Fachin tinha sido eleito presidente em fevereiro deste ano, mas deixa o TSE em agosto, e por isso sairá do cargo. A composição do TSE estabelece, no mínimo, sete ministros titulares. Desse total, três são provenientes do Supremo Tribunal Federal (STF), dois vêm do Superior Tribunal de Justiça (STJ) e dois são juristas da advocacia.
O plenário do TSE elege o presidente e o vice do tribunal entre os ministros do STF indicados em votação secreta pela urna eletrônica, como aconteceu nesta terça. A posse da nova gestão da corte eleitoral está marcada para 16 de agosto.

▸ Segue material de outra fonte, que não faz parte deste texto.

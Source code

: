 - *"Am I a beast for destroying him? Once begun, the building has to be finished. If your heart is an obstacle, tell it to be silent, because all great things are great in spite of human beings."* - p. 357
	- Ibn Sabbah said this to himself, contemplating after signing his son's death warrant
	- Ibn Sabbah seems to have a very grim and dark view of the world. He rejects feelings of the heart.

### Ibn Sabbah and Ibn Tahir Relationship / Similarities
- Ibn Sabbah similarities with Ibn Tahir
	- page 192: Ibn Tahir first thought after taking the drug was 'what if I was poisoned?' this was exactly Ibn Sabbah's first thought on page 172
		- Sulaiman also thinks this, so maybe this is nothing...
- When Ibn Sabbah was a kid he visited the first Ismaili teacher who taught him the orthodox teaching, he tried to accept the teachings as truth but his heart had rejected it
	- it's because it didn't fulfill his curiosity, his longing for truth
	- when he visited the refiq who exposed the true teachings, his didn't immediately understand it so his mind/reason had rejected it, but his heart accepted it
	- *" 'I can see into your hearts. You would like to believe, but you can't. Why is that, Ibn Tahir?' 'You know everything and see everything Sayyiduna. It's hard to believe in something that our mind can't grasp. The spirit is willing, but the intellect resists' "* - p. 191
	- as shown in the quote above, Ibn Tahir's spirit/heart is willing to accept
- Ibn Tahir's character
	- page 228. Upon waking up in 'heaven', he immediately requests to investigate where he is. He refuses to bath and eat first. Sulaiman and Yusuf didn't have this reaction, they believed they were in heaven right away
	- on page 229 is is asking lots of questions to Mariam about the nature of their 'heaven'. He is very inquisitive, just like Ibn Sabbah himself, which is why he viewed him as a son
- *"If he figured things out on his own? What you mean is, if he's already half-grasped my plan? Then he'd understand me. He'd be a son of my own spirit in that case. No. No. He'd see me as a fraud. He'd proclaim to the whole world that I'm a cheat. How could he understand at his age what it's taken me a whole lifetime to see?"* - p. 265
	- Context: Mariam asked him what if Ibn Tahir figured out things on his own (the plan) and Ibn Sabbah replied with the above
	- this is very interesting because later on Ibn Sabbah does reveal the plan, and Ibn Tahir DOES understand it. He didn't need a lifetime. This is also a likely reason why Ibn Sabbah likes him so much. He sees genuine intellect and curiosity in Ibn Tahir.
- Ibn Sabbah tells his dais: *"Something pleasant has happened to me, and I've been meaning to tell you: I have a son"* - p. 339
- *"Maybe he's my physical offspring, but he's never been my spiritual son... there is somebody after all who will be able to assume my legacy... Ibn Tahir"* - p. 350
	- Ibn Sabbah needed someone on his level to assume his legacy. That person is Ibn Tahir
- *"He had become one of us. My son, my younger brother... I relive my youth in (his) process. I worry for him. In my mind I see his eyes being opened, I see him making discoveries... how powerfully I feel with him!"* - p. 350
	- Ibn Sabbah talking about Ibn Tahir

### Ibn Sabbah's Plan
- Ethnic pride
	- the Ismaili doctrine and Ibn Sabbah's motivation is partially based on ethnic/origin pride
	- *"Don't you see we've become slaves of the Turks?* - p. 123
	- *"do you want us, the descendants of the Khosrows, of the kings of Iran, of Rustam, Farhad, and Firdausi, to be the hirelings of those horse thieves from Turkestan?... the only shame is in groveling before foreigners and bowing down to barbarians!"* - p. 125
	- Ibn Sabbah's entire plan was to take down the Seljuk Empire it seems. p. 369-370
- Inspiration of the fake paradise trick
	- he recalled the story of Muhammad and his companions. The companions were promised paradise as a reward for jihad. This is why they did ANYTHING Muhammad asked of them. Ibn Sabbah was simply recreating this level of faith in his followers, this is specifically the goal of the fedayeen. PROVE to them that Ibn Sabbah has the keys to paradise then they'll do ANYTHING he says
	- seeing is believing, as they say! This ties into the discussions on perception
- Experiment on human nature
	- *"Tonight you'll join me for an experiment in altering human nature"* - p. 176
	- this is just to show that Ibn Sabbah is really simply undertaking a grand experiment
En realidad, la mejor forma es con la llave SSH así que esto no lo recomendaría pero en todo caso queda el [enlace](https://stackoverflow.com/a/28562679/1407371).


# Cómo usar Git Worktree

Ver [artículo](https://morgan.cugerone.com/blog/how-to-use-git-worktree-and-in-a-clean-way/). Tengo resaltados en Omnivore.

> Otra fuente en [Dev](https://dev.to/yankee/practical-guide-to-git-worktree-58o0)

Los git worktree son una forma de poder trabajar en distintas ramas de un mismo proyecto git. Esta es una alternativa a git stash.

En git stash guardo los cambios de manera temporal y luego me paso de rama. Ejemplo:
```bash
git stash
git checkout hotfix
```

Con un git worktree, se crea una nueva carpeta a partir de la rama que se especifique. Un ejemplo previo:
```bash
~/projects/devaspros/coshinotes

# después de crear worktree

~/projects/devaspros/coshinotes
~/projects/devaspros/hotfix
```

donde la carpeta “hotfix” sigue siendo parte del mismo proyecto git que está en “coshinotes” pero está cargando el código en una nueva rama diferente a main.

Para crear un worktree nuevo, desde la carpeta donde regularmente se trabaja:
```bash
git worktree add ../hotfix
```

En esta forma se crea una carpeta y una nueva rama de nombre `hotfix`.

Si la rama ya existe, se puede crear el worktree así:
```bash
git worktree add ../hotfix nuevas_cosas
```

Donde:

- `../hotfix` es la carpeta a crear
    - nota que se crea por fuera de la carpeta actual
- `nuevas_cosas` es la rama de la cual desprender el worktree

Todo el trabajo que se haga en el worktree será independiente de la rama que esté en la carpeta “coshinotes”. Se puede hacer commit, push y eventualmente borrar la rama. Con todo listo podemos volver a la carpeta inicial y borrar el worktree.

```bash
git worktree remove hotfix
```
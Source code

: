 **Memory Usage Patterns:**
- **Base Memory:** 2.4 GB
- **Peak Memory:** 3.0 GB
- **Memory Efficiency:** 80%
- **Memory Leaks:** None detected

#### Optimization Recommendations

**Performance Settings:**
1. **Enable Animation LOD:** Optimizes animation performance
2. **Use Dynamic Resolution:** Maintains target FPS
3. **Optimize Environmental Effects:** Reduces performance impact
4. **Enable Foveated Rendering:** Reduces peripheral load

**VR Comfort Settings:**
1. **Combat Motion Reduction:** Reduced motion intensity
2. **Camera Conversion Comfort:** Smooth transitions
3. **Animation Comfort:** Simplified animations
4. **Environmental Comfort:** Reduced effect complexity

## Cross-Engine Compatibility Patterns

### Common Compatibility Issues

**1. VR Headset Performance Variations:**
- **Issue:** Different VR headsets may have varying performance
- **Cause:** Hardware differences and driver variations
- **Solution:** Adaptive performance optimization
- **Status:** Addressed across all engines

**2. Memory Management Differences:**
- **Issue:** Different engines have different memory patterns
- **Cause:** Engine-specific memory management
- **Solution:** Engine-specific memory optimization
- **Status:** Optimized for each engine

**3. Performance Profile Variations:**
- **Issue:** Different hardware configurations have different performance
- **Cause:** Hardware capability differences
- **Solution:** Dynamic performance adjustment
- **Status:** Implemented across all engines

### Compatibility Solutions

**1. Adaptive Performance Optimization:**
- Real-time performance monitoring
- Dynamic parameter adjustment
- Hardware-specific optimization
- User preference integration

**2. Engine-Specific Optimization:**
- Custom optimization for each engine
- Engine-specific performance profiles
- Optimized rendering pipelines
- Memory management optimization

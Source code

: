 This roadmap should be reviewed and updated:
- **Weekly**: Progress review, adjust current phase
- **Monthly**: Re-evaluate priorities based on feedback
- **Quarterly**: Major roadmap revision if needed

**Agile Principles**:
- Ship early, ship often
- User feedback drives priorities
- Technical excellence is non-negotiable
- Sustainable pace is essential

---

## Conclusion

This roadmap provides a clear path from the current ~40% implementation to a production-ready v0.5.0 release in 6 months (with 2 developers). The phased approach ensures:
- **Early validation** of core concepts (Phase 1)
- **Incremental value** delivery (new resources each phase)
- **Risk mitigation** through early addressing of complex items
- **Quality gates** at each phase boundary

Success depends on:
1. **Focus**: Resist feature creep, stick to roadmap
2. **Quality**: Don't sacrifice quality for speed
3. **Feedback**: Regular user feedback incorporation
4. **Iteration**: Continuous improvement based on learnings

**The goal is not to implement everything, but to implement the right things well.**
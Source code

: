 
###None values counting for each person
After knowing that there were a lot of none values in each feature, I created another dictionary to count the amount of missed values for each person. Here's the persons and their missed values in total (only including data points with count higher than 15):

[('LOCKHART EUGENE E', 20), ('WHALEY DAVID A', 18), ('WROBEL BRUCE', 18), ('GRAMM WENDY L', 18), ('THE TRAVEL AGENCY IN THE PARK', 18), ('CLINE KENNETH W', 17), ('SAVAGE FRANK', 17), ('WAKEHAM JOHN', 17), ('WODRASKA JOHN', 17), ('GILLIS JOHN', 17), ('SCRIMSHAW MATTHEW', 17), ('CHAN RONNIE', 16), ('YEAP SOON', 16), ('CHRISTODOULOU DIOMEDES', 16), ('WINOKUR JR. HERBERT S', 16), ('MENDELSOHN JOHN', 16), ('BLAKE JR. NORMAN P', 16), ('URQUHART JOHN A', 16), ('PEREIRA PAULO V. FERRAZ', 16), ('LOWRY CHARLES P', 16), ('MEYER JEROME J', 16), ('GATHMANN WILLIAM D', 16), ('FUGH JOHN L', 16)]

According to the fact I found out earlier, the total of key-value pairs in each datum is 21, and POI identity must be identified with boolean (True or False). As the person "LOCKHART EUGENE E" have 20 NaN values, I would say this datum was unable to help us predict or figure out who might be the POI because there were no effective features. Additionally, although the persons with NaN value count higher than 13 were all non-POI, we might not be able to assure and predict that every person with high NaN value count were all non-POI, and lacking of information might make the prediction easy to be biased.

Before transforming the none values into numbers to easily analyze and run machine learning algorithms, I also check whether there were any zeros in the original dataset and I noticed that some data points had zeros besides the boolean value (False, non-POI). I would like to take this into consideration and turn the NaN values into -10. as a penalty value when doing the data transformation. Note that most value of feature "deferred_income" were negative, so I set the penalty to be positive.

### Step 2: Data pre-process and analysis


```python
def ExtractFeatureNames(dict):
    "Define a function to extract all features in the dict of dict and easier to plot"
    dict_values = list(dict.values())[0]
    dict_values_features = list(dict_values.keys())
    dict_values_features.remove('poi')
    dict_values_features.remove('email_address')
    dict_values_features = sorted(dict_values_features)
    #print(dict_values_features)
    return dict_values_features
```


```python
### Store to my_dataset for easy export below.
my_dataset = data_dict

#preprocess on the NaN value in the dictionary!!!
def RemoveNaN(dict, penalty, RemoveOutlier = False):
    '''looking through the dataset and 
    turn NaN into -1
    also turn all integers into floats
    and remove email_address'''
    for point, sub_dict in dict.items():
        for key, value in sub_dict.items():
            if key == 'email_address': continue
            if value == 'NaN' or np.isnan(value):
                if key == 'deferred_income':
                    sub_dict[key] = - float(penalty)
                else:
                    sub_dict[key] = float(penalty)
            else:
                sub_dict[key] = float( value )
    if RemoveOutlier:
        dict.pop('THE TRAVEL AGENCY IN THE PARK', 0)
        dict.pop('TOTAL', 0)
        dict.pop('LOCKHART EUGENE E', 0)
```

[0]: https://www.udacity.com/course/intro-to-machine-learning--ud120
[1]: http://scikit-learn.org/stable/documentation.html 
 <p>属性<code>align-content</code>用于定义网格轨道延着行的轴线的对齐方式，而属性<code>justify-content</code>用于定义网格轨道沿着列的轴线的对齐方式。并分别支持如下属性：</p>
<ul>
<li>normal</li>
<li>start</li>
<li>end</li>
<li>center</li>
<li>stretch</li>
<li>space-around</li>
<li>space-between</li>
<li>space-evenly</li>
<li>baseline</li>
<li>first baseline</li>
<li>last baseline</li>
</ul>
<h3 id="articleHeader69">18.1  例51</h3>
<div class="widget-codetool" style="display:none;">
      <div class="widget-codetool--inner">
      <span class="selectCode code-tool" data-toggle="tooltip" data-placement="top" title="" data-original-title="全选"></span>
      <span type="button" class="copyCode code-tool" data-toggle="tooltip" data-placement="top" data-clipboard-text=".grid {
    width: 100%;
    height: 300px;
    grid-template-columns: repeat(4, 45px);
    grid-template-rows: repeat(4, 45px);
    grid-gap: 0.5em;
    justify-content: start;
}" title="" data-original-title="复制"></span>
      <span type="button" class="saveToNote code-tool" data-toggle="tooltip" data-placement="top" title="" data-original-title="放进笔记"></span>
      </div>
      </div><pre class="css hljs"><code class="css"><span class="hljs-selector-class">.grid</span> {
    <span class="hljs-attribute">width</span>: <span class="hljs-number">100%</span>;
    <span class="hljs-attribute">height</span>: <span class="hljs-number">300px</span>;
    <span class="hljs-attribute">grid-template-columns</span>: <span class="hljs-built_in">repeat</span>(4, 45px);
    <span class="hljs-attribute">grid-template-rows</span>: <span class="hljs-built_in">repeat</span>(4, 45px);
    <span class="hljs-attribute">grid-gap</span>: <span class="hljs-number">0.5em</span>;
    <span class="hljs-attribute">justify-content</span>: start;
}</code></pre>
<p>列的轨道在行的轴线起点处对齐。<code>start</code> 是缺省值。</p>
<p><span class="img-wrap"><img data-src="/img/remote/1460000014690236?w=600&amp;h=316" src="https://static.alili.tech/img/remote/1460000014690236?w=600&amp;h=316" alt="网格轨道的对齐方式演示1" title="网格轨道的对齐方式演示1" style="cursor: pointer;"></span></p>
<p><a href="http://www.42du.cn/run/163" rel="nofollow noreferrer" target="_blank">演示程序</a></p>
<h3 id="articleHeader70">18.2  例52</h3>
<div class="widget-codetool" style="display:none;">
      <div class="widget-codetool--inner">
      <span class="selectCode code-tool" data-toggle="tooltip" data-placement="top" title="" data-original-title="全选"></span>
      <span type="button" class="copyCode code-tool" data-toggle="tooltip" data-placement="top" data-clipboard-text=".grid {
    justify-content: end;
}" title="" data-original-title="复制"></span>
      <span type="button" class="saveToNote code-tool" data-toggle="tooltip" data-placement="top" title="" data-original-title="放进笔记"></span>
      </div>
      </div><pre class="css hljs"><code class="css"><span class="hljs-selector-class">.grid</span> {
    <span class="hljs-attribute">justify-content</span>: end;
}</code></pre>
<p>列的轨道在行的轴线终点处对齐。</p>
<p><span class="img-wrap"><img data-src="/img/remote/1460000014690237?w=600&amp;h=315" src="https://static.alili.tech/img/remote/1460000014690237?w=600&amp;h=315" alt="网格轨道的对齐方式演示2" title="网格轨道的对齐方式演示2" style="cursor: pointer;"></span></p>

Alexandre de Moraes vem dando declarações fortes sobre o posicionamento do TSE em alguns temas eleitorais, como a cassação de quem divulga fake news. No fim de maio, em evento para diplomatas no tribunal, o ministro deixou claro que a lei de inelegibilidade prevê o afastamento de políticos que produzirem notícias falsas.
“Notícias fraudulentas divulgadas por redes sociais que influenciem o eleitor acarretarão a cassação do registro daquele que a veiculou”, afirmou Moraes. Ainda nas palavras dele, “a Justiça Eleitoral está preparada para combater as milícias digitais”.